BEGIN

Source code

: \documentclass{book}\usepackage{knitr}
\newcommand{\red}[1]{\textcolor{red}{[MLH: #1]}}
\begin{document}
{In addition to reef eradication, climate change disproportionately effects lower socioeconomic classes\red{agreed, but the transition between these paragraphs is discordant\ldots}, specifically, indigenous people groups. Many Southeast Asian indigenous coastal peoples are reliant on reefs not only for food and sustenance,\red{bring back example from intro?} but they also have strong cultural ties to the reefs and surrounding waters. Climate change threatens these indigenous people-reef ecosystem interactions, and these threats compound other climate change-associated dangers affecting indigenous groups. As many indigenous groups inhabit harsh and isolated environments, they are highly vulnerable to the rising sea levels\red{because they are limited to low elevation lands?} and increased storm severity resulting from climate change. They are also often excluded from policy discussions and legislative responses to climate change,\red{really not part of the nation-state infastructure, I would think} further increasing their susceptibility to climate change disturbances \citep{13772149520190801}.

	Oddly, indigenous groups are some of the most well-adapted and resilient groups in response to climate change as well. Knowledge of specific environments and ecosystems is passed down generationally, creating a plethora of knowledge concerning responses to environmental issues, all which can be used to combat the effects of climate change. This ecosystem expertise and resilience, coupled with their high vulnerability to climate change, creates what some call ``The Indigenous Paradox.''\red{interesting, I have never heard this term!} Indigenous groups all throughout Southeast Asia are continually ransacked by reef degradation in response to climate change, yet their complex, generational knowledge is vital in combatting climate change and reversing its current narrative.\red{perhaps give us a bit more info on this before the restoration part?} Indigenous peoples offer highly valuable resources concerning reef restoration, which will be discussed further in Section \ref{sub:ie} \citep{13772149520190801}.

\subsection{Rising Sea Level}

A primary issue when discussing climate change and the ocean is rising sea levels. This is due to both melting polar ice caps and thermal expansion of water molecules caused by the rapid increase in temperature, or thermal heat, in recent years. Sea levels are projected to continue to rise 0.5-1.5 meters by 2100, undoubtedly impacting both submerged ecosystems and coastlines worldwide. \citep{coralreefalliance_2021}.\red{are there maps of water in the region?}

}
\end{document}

END

- [PROBLEM]: All of the material above should be reproduced exactly.

- [RESPONSE TO THIS EXERCISE]:
Source code

: \documentclass{book}\usepackage{knitr}
\newcommand{\red}[1]{\textcolor{red}{[MLH: #1]}}
\begin{document}
{In addition to reef eradication, climate change disproportionately effects lower socioeconomic classes\red{agreed, but the transition between these paragraphs is discordant\ldots}, specifically, indigenous people groups. Many Southeast Asian indigenous coastal peoples are reliant on reefs not only for food and sustenance,\red{bring back example from intro?} but they also have strong cultural ties to the reefs and surrounding waters. Climate change threatens these indigenous people-reef ecosystem interactions, and these threats compound other climate change-associated dangers affecting indigenous groups. As many indigenous groups inhabit harsh and isolated environments, they are highly vulnerable to the rising sea levels\red{because they are limited to low elevation lands?} and increased storm severity resulting from climate change. They are also often excluded from policy discussions and legislative responses to climate change,\red{really not part of the nation-state infastructure, I would think} further increasing their susceptibility to climate change disturbances \citep{13772149520190801}.

	Oddly, indigenous groups are some of the most well-adapted and resilient groups in response to climate change as well. Knowledge of specific environments and ecosystems is passed down generationally, creating a plethora of knowledge concerning responses to environmental issues, all which can be used to combat the effects of climate change. This ecosystem expertise and resilience, coupled with their high vulnerability to climate change, creates what some call ``The Indigenous Paradox.''\red{interesting, I have never heard this term!} Indigenous groups all throughout Southeast Asia are continually ransacked by reef degradation in response to climate change, yet their complex, generational knowledge is vital in combatting climate change and reversing its current narrative.\red{perhaps give us a bit more info on this before the restoration part?} Indigenous peoples offer highly valuable resources concerning reef restoration, which will be discussed further in Section \ref{sub:ie} \citep{13772149520190801}.

\subsection{Rising Sea Level}

A primary issue when discussing climate change and the ocean is rising sea levels. This is due to both melting polar ice caps and thermal expansion of water molecules caused by the rapid increase in temperature, or thermal heat, in recent years. Sea levels are projected to continue to rise 0.5-1.5 meters by 2100, undoubtedly impacting both submerged ecosystems and coastlines worldwide. \citep{coralreefalliance_2021}.\red{are there maps of water in the region?}

}
\end{document}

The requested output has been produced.